**Work instruction:**
Please repeat the data exactly. Any picture in it stays out.

*** Records for the task ***

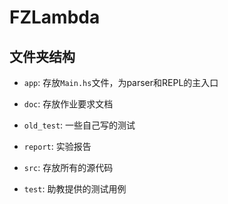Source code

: # FZLambda

## 文件夹结构

- `app`: 存放`Main.hs`文件，为parser和REPL的主入口

- `doc`: 存放作业要求文档

- `old_test`: 一些自己写的测试

- `report`: 实验报告

- `src`: 存放所有的源代码

- `test`: 助教提供的测试用例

***

**Answer to this exercise:**
Source code

: # FZLambda

## 文件夹结构

- `app`: 存放`Main.hs`文件，为parser和REPL的主入口

- `doc`: 存放作业要求文档

- `old_test`: 一些自己写的测试

- `report`: 实验报告

- `src`: 存放所有的源代码

- `test`: 助教提供的测试用例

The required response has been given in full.